His shadow! The same word that Dobbs had used. Francis Radcliffe told this story everywhere, and it caused no little excitement.
“What does this silly rumour mean—about Nash Caromel being seen?” demanded the Squire one day when he met Nave, and condescended to stop to speak to him.
And Nave, hearing the question, turned quite blue: the pater told us so when he came home. Just as though Nave saw the apparition before him then, and was frightened at it.
“The rumour is infamous,” he answered, biting his cold lips to keep down his passion. “Infamous and ridiculous both. Emanating from idle fools. I think, sir, as a magistrate, you might order these people before you and punish them.”
“Punish people for thinking they see Caromel’s ghost!” retorted the Squire. “Bless my heart! What an ignorant man (for a lawyer) you must be! No act has been passed against seeing ghosts. But I’d like to know what gives rise to the fancy about Caromel.”
The rumour did not die away. How could it, when from time to time the thing continued to be seen? It frightened Mary Standish into a fit. Going to Caromel’s Farm one night to beg grace for something or other that her ill-doing husband, Jim, then working on the farm, had done or left undone, she came upon a wonderfully thin man standing in the nook by the dairy window, and took him to be the bailiff, who was himself no better than a walking lamp-post. “If you please, sir,” she was beginning, thinking to have it out with him instead of Mrs. Caromel, “if you please, sir——”

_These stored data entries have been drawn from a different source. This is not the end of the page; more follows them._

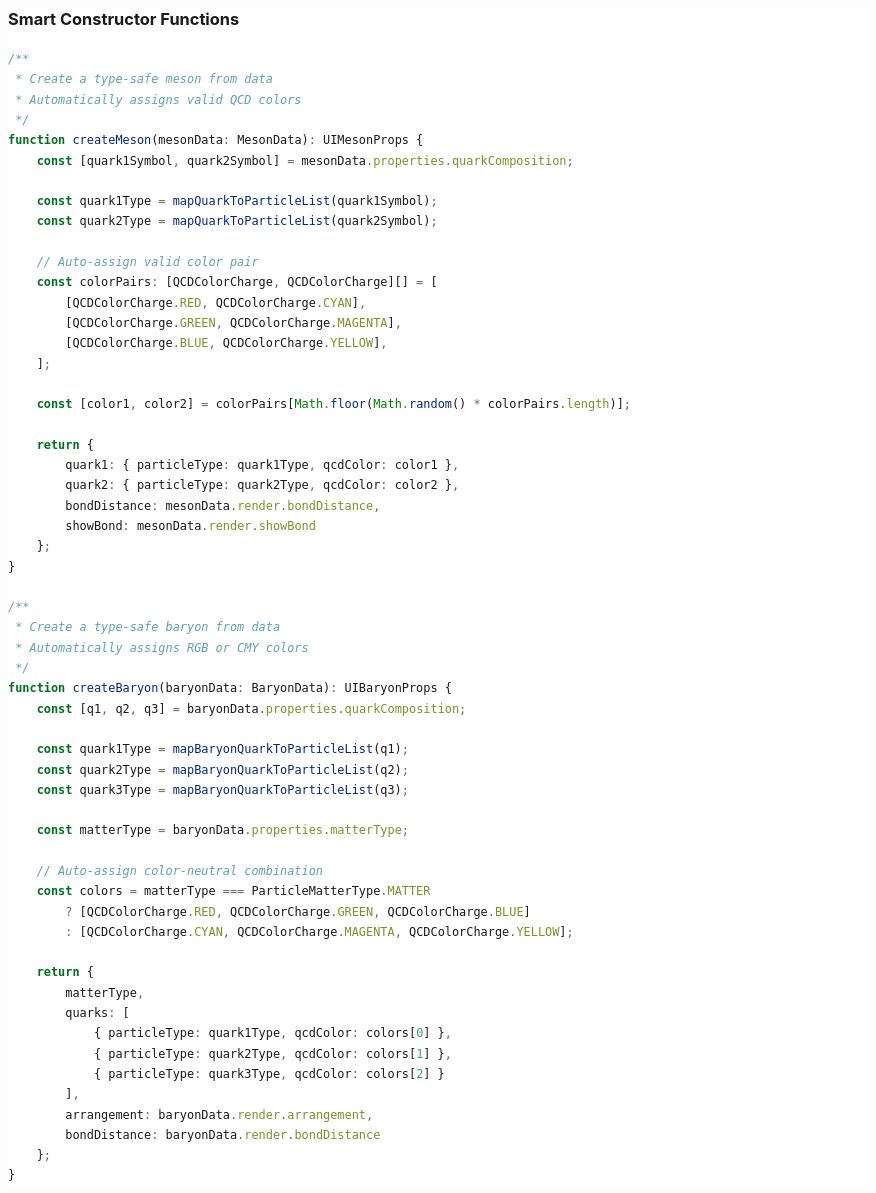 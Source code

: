 ### Smart Constructor Functions

```typescript
/**
 * Create a type-safe meson from data
 * Automatically assigns valid QCD colors
 */
function createMeson(mesonData: MesonData): UIMesonProps {
    const [quark1Symbol, quark2Symbol] = mesonData.properties.quarkComposition;
    
    const quark1Type = mapQuarkToParticleList(quark1Symbol);
    const quark2Type = mapQuarkToParticleList(quark2Symbol);
    
    // Auto-assign valid color pair
    const colorPairs: [QCDColorCharge, QCDColorCharge][] = [
        [QCDColorCharge.RED, QCDColorCharge.CYAN],
        [QCDColorCharge.GREEN, QCDColorCharge.MAGENTA],
        [QCDColorCharge.BLUE, QCDColorCharge.YELLOW],
    ];
    
    const [color1, color2] = colorPairs[Math.floor(Math.random() * colorPairs.length)];
    
    return {
        quark1: { particleType: quark1Type, qcdColor: color1 },
        quark2: { particleType: quark2Type, qcdColor: color2 },
        bondDistance: mesonData.render.bondDistance,
        showBond: mesonData.render.showBond
    };
}

/**
 * Create a type-safe baryon from data
 * Automatically assigns RGB or CMY colors
 */
function createBaryon(baryonData: BaryonData): UIBaryonProps {
    const [q1, q2, q3] = baryonData.properties.quarkComposition;
    
    const quark1Type = mapBaryonQuarkToParticleList(q1);
    const quark2Type = mapBaryonQuarkToParticleList(q2);
    const quark3Type = mapBaryonQuarkToParticleList(q3);
    
    const matterType = baryonData.properties.matterType;
    
    // Auto-assign color-neutral combination
    const colors = matterType === ParticleMatterType.MATTER
        ? [QCDColorCharge.RED, QCDColorCharge.GREEN, QCDColorCharge.BLUE]
        : [QCDColorCharge.CYAN, QCDColorCharge.MAGENTA, QCDColorCharge.YELLOW];
    
    return {
        matterType,
        quarks: [
            { particleType: quark1Type, qcdColor: colors[0] },
            { particleType: quark2Type, qcdColor: colors[1] },
            { particleType: quark3Type, qcdColor: colors[2] }
        ],
        arrangement: baryonData.render.arrangement,
        bondDistance: baryonData.render.bondDistance
    };
}
```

When, upon looking into his pale, stony face, she saw the late master. He vanished into air or into the wall, and down fell Mary Standish in a fainting-fit. The parish grew uneasy at all this—and wondered what had been done to Nash, or what he had done, that he could not rest.

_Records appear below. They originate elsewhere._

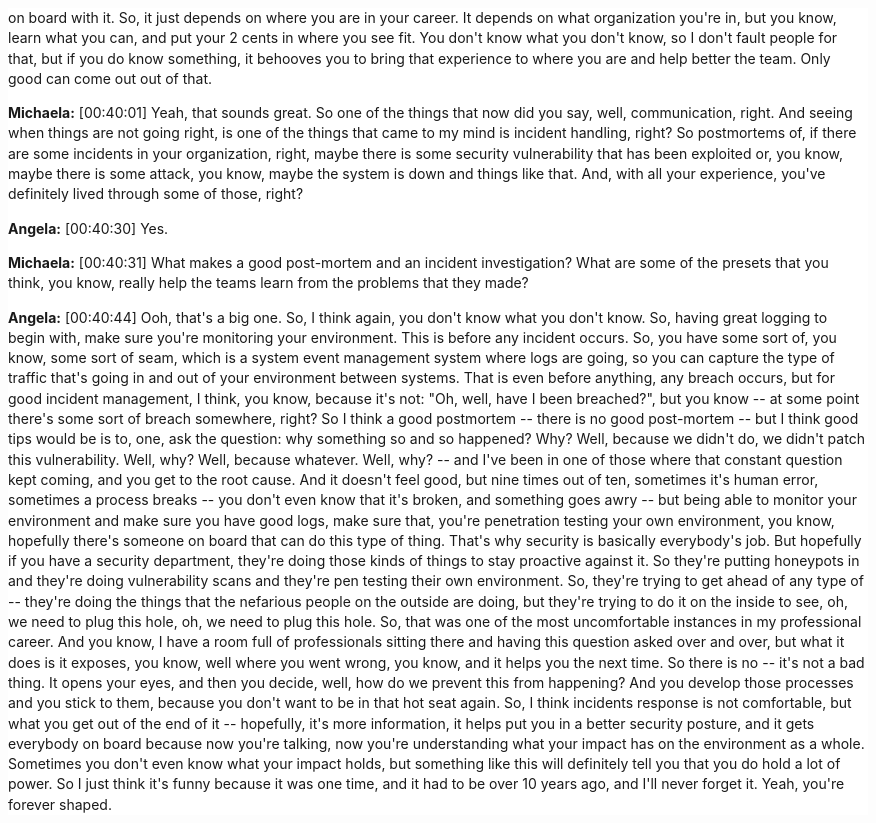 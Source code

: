 on board with it. So, it just depends on where you are in your career. It 
depends on what organization you're in, but you know, learn what you can, and 
put your 2 cents in where you see fit. You don't know what you don't know, so I 
don't fault people for that, but if you do know something, it behooves you to 
bring that experience to where you are and help better the team. Only good can 
come out out of that.

**Michaela:** [00:40:01] Yeah, that sounds great. So one of the things that now 
did you say, well, communication, right. And seeing when things are not going 
right, is one of the things that came to my mind is incident handling, right? So 
postmortems of, if there are some incidents in your organization, right, maybe 
there is some security vulnerability that has been exploited or, you know, maybe 
there is some attack, you know, maybe the system is down and things like that. 
And, with all your experience, you've definitely lived through some of those, 
right?

**Angela:** [00:40:30] Yes.

**Michaela:** [00:40:31] What makes a good post-mortem and an incident 
investigation? What are some of the presets that you think, you know, really 
help the teams learn from the problems that they made?

**Angela:** [00:40:44] Ooh, that's a big one. So, I think again, you don't know 
what you don't know. So, having great logging to begin with, make sure you're 
monitoring your environment. This is before any incident occurs. So, you have 
some sort of, you know, some sort of seam, which is a system event management 
system where logs are going, so you can capture the type of traffic that's going 
in and out of your environment between systems. That is even before anything, 
any breach occurs, but for good incident management, I think, you know, because 
it's not: "Oh, well, have I been breached?", but you know -- at some point 
there's some sort of breach somewhere, right? So I think a good postmortem -- 
there is no good post-mortem -- but I think good tips would be is to, one, ask 
the question: why something so and so happened? Why? Well, because we didn't do, 
we didn't patch this vulnerability. Well, why? Well, because whatever. Well, 
why? -- and I've been in one of those where that constant question kept coming, 
and you get to the root cause. And it doesn't feel good, but nine times out of 
ten, sometimes it's human error, sometimes a process breaks -- you don't even 
know that it's broken, and something goes awry -- but being able to monitor your 
environment and make sure you have good logs, make sure that, you're penetration 
testing your own environment, you know, hopefully there's someone on board that 
can do this type of thing. That's why security is basically everybody's job. But 
hopefully if you have a security department, they're doing those kinds of things 
to stay proactive against it. So they're putting honeypots in and they're doing 
vulnerability scans and they're pen testing their own environment. So, they're 
trying to get ahead of any type of -- they're doing the things that the 
nefarious people on the outside are doing, but they're trying to do it on the 
inside to see, oh, we need to plug this hole, oh, we need to plug this hole. So, 
that was one of the most uncomfortable instances in my professional career. And 
you know, I have a room full of professionals sitting there and having this 
question asked over and over, but what it does is it exposes, you know, well 
where you went wrong, you know, and it helps you the next time. So there is no 
-- it's not a bad thing. It opens your eyes, and then you decide, well, how do 
we prevent this from happening? And you develop those processes and you stick to 
them, because you don't want to be in that hot seat again. So, I think incidents 
response is not comfortable, but what you get out of the end of it -- hopefully, 
it's more information, it helps put you in a better security posture, and it 
gets everybody on board because now you're talking, now you're understanding 
what your impact has on the environment as a whole. Sometimes you don't even 
know what your impact holds, but something like this will definitely tell you 
that you do hold a lot of power. So I just think it's funny because it was one 
time, and it had to be over 10 years ago, and I'll never forget it. Yeah, you're 
forever shaped.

One night I was coming, with Tod, across from Mrs. Scott’s, who lived beyond Hyde Stockhausem’s. We took the field way from Church Dykely, as being the shortest route, and that led us through the copse at the back of Caromel’s Farm. It was a very light night, though not moonlight; and we walked on at a good rate, talking of a frightful scrape Sam Scott had got into, and which he was afraid to tell his mother of. All in a moment, just in the middle of the copse, we came upon a man standing amongst the trees, his face towards us. Tod turned and I turned; and we both saw Nash Caromel. Now, of course, you will laugh. As the Squire did when we got home (in a white heat) and told him: and he called us a couple of poltroons. But, if ever I saw the face of Nash Caromel, I saw it then; and if ever I saw a figure that might be called a shadow, it was his.

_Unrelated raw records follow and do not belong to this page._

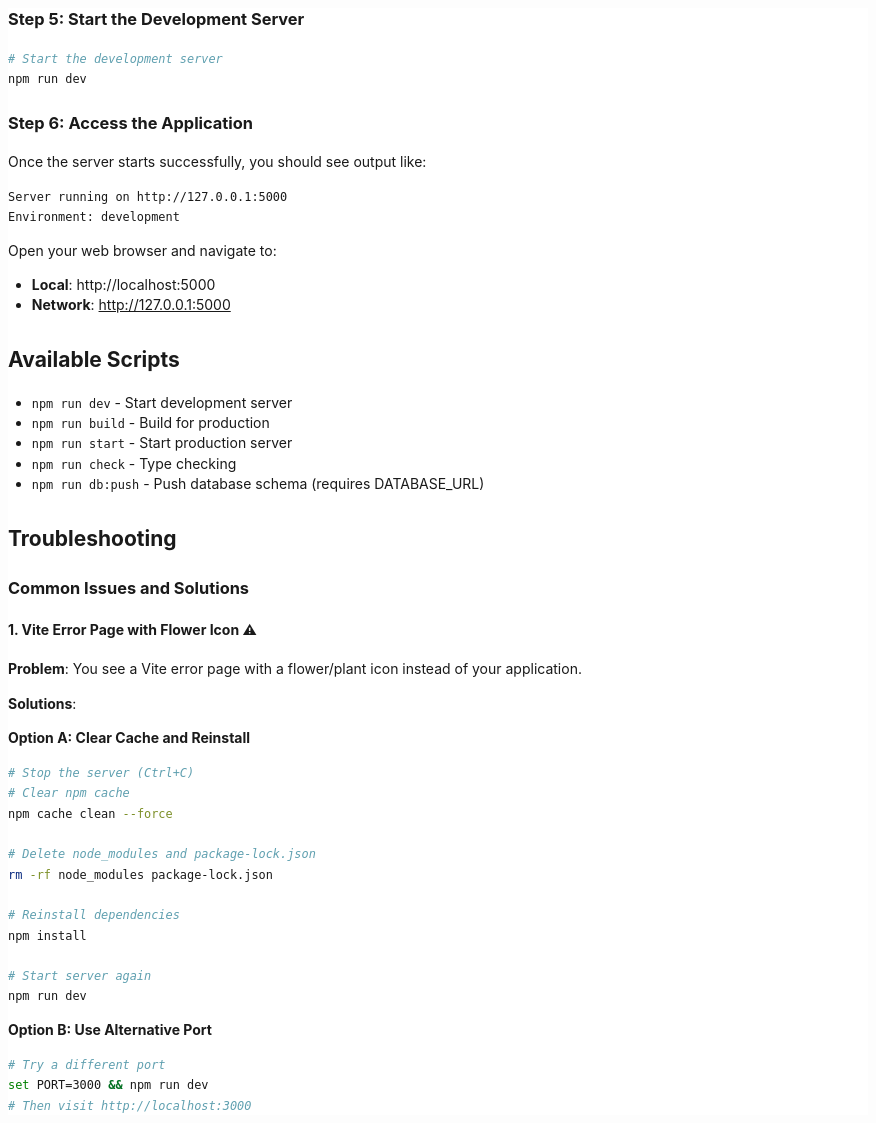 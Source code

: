 ### Step 5: Start the Development Server
```bash
# Start the development server
npm run dev
```

### Step 6: Access the Application
Once the server starts successfully, you should see output like:
```
Server running on http://127.0.0.1:5000
Environment: development
```

Open your web browser and navigate to:
- **Local**: http://localhost:5000
- **Network**: http://127.0.0.1:5000

## Available Scripts

- `npm run dev` - Start development server
- `npm run build` - Build for production
- `npm run start` - Start production server
- `npm run check` - Type checking
- `npm run db:push` - Push database schema (requires DATABASE_URL)

## Troubleshooting

### Common Issues and Solutions

#### 1. **Vite Error Page with Flower Icon** ⚠️
**Problem**: You see a Vite error page with a flower/plant icon instead of your application.

**Solutions**:

**Option A: Clear Cache and Reinstall**
```bash
# Stop the server (Ctrl+C)
# Clear npm cache
npm cache clean --force

# Delete node_modules and package-lock.json
rm -rf node_modules package-lock.json

# Reinstall dependencies
npm install

# Start server again
npm run dev
```

**Option B: Use Alternative Port**
```bash
# Try a different port
set PORT=3000 && npm run dev
# Then visit http://localhost:3000
```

“Fine gentlemen, both of you!” scoffed the Squire. “Clear and sensible! Seen a ghost, have you, and confess to it! Ho, ho! Running through the back copse, you come upon somebody that you must take for an apparition! Ha, ha! Nice young cowards! I’d write an account of it to the Worcester papers if I were you. A ghost, with glaring eyes and a white face! Death’s head upon a mopstick, lads! I shouldn’t have wondered at Johnny; but I do wonder at you, Joe,” concluded the Squire, smoothing down.
“I am no more afraid of ghosts than you are, father,” quietly answered Joe. “I was not afraid when we saw—what we did see; I can’t answer for Johnny. But I do declare, with all my senses (which you are pleased to disparage) about me, that it was the form and face of Nash Caromel, and that ‘it’ (whatever it might be) seemed to vanish from our sight as we looked.”